The more I think about paying $350, it's crazy... my cpu + mobo cost way less
What games do you intend to play?
What's your gaming resolution?
What's your PSU?
I think you should wait a week to see if GTX680 forces any price drops on HD7000 line-up. It might not, but it doesn't hurt to wait.
If you are buying new, HD7850 is a better card at $250 than a used HD6950 imo. The reason we think it's overpriced is because at stock speeds it basically offers the same performance as a card that's more than 1 year old. If you are buying new though, HD7850 isn't a terrible deal from what's available, but it doesn't quite move the performance/$ from HD6950.
I personally think $350 for HD7870 is too much. GTX680 launches this week for $500, which may mean $50 price cut across the entire HD7000 line. Maybe.

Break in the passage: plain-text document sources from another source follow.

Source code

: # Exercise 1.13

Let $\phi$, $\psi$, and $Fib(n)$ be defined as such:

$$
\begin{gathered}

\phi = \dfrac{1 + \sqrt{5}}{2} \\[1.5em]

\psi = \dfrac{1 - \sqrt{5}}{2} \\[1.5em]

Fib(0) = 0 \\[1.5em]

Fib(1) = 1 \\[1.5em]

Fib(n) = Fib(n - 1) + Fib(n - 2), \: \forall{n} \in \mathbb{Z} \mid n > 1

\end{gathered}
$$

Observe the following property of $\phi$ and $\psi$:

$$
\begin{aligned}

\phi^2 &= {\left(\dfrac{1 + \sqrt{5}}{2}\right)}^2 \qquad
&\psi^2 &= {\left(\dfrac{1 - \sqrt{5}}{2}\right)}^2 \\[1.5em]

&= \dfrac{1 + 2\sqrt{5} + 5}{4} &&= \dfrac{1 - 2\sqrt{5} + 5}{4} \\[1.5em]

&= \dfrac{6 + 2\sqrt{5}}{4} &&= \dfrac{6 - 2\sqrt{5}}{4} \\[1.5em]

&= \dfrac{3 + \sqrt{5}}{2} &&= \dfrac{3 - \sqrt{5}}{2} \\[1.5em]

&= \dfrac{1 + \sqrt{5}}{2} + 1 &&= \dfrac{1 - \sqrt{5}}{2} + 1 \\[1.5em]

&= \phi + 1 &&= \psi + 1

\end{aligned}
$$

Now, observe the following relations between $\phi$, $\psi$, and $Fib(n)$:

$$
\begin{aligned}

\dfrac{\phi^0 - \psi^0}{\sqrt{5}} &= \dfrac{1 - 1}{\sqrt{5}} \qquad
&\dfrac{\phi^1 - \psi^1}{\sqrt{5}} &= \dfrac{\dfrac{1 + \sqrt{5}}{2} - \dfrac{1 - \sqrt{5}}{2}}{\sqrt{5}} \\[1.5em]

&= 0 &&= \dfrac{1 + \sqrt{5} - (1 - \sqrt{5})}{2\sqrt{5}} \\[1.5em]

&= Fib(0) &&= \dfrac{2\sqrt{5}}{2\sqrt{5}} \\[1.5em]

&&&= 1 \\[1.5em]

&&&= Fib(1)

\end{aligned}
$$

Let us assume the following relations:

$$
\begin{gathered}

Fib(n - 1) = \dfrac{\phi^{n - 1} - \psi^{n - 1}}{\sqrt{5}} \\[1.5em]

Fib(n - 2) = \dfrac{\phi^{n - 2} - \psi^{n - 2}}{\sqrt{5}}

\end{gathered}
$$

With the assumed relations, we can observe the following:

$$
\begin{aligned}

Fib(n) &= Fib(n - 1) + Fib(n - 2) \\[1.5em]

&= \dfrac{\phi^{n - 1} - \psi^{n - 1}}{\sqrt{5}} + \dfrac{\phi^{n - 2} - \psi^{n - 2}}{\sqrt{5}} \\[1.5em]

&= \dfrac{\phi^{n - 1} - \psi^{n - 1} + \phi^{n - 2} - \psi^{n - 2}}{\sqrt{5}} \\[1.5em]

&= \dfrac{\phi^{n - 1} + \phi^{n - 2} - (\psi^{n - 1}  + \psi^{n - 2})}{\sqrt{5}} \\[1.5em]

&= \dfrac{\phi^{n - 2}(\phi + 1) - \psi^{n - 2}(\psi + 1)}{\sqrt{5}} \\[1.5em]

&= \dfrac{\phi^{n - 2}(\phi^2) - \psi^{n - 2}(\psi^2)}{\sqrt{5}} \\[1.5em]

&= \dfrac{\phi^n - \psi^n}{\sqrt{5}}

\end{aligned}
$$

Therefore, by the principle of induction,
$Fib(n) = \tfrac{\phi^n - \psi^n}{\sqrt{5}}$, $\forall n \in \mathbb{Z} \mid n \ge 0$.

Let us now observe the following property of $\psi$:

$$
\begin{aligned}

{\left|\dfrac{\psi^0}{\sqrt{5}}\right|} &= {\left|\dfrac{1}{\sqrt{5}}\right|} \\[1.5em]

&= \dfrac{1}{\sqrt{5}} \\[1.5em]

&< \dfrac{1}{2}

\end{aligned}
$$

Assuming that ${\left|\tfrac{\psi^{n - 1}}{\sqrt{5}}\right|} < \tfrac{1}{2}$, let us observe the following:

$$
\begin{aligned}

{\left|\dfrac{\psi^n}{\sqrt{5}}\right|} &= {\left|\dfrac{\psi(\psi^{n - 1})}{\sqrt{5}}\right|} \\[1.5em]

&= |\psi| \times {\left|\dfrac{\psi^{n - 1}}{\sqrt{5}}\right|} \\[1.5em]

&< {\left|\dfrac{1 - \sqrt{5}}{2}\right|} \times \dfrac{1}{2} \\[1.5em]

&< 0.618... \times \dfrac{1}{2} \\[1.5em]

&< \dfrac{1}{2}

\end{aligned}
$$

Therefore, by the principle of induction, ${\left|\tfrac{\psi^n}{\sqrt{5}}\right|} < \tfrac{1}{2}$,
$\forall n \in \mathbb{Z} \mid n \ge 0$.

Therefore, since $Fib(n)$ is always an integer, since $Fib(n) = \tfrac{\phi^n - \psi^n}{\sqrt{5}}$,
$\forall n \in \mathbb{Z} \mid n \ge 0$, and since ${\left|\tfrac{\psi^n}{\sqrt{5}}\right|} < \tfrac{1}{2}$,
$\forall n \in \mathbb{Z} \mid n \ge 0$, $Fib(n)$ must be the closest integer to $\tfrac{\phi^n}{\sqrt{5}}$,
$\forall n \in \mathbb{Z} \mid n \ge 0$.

If you are playing WOW, Diablo 3, Starcraft 2, then HD6870 for $160 is a great card (even HD6850 will suffice). If you are playing Battlefield 3, Witcher 2, Crysis 2, Shogun 2, then a used HD6950 is prob. the minimum I'd look at. The problem is at stock speeds HD6950 isn't that much faster than the HD6870.
Just look at these charts:
http://www.computerbase.de/artikel/...70-und-hd-7850/5/#abschnitt_leistung_mit_aaaf
HD6870 is the best bang for the buck right now if you are willing to tone down some settings and don't mind upgrading in 2 years. It's just 16% slower at 1080P than a $260 HD7850. Not bad, especially if you don't care to mess with overclocking, etc.
Here is a personal tip:
I tend to buy $175-250 GPUs and upgrade every 2 years rather than choosing to buy a $350-550 GPU and keeping it for 4-5 years. I have found this strategy gets me more value over time (especially since cards get much faster 2-3 years out while a brand new $550 card is too slow in 3-4 years). In that regard, it's better to get a $160 HD6870 today (put aside $190), keep it for 2 years, and then get a new $200 card in 2014 rather than to buy an HD7870 for $350 today and keep it until 2016. If you can find a used HD6950 2GB for $180-190, also good deal to start your path. Alternatively, there are used HD6870s too.
However, this can't work if you need to max out every game all the time, play at 1600P, game on multiple monitors, want the best features that new cards have, want the benefits of lower power consumption of newer cards, need to have the latest and greatest, etc. This is my personal budget approach that I find has worked well. Some other people on our forum get $500+ cards and try to sell them before they plummet in price significantly right before the next generation $500 card is out. This requires very tricky market timing and constant reselling. This can also work if you do it right but if you miss the timing your card may plummet hundreds of dollars in a matter of months if not weeks.
Just to give you an idea a $500 GTX480 came out March 26, 2010 and Newegg had a sale on it for $210 just this month, and last year it was on sale for $175-200 on Newegg as well.